About this exercise:
Check every line of the data below for the string "杀王族的大鹏鸟", and copy the ones that hold it.
[[ Supplied entries open ]]
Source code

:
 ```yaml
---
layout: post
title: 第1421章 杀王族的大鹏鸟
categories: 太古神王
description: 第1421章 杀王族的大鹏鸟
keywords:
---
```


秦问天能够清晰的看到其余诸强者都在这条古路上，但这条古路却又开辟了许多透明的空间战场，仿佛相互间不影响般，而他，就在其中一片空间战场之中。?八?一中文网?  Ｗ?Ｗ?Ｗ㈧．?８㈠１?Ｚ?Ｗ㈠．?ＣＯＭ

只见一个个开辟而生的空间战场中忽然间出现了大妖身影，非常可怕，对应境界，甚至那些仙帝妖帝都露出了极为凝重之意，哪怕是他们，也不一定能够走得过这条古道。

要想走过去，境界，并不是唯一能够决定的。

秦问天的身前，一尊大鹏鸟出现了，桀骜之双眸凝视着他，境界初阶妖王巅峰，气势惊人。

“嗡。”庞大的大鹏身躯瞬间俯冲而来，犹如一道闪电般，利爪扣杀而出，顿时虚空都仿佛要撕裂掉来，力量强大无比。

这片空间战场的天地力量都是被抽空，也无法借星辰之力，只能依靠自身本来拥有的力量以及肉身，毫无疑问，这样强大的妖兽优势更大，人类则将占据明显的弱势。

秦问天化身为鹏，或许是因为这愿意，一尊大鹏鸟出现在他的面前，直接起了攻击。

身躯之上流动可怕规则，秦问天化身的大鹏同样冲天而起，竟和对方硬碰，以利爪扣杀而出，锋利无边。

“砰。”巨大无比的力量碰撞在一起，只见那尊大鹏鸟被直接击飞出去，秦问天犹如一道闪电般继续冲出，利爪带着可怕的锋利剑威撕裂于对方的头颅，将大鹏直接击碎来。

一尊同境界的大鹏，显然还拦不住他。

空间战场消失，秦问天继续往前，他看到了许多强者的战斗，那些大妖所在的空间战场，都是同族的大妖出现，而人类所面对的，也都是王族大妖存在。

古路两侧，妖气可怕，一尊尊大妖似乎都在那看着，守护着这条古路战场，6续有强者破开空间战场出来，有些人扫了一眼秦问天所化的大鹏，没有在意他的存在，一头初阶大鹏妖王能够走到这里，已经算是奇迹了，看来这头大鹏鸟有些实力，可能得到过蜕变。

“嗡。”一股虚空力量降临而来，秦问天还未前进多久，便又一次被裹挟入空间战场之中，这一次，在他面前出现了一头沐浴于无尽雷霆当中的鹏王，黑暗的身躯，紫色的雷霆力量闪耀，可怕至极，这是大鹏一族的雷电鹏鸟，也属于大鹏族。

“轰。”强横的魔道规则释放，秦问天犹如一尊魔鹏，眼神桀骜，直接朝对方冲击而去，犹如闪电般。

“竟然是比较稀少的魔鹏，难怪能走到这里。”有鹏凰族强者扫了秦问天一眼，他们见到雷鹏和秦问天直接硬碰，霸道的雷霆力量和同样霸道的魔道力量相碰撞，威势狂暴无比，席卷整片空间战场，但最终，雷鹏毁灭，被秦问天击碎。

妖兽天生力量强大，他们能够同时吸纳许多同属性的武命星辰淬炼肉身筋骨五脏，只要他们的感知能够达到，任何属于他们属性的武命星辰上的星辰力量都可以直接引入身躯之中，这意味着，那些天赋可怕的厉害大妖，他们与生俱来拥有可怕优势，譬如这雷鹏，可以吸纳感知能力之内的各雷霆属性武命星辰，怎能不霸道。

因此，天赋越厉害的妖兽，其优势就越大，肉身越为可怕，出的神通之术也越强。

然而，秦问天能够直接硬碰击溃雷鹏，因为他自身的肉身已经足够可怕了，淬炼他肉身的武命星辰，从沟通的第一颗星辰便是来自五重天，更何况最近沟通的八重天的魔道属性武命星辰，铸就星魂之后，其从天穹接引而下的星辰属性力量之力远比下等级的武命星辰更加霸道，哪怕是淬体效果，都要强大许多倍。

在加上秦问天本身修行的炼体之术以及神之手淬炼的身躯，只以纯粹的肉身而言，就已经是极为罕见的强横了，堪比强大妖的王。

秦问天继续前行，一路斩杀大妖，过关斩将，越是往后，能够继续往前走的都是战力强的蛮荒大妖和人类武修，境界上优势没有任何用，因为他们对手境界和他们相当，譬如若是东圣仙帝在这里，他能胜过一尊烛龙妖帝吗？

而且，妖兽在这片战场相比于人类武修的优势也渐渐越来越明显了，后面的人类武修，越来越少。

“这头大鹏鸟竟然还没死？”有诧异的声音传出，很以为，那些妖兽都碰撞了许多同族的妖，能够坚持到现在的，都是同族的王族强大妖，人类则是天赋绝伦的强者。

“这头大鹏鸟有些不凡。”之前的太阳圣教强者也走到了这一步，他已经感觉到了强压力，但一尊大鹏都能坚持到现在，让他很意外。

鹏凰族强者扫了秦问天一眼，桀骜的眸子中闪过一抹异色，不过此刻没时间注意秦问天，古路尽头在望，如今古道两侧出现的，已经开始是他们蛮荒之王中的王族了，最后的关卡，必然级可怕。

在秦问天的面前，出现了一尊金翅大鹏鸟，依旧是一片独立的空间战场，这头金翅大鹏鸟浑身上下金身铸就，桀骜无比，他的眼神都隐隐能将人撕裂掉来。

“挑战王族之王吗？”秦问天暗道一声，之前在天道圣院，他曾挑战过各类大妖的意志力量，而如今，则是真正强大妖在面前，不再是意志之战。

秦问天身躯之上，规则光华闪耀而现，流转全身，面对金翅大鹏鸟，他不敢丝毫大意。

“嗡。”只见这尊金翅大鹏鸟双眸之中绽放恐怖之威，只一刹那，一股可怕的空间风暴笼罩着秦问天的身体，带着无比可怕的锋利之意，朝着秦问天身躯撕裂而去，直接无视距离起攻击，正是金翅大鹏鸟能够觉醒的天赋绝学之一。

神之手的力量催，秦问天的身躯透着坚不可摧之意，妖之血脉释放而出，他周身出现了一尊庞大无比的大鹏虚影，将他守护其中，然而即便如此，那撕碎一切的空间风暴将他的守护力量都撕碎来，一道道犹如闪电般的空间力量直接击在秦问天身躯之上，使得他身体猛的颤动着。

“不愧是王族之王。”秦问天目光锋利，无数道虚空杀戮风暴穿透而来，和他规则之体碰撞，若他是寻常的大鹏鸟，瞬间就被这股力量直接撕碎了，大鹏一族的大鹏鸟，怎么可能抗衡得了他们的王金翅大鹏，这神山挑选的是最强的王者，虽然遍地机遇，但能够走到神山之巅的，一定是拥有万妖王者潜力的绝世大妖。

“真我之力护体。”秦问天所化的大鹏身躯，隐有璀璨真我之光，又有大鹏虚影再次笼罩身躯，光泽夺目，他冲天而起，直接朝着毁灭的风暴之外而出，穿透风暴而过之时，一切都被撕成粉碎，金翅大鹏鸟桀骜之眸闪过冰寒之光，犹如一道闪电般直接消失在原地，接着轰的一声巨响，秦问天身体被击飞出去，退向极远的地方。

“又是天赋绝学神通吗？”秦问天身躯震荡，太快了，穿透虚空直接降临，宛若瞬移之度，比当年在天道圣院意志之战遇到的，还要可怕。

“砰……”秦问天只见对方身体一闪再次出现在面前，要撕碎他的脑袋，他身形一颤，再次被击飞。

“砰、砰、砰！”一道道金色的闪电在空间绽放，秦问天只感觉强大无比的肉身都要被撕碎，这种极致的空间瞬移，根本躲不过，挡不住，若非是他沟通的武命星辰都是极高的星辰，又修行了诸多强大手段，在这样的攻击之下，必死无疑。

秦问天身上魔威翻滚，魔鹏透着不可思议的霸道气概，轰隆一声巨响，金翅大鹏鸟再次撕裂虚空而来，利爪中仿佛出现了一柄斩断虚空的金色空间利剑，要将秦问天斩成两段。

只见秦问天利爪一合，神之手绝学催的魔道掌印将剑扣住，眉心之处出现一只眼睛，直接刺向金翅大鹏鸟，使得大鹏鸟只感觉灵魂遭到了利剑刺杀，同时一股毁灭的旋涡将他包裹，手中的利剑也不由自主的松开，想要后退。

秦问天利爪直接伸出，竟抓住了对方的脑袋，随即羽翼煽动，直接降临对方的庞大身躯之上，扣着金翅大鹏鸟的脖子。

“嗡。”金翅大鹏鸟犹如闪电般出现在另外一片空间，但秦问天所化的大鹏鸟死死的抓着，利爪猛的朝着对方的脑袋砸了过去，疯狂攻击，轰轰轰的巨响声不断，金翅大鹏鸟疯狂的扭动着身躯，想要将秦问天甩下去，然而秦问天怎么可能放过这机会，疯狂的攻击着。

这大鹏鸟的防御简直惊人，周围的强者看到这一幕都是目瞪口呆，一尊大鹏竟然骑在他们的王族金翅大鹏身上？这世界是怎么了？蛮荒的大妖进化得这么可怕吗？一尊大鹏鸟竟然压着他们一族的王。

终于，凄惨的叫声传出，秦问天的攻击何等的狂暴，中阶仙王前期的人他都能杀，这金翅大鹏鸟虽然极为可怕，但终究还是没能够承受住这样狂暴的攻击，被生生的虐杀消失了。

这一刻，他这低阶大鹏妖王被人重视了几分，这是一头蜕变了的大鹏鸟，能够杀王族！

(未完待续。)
[[ Supplied entries closed ]]
Problem solution:
title: 第1421章 杀王族的大鹏鸟
description: 第1421章 杀王族的大鹏鸟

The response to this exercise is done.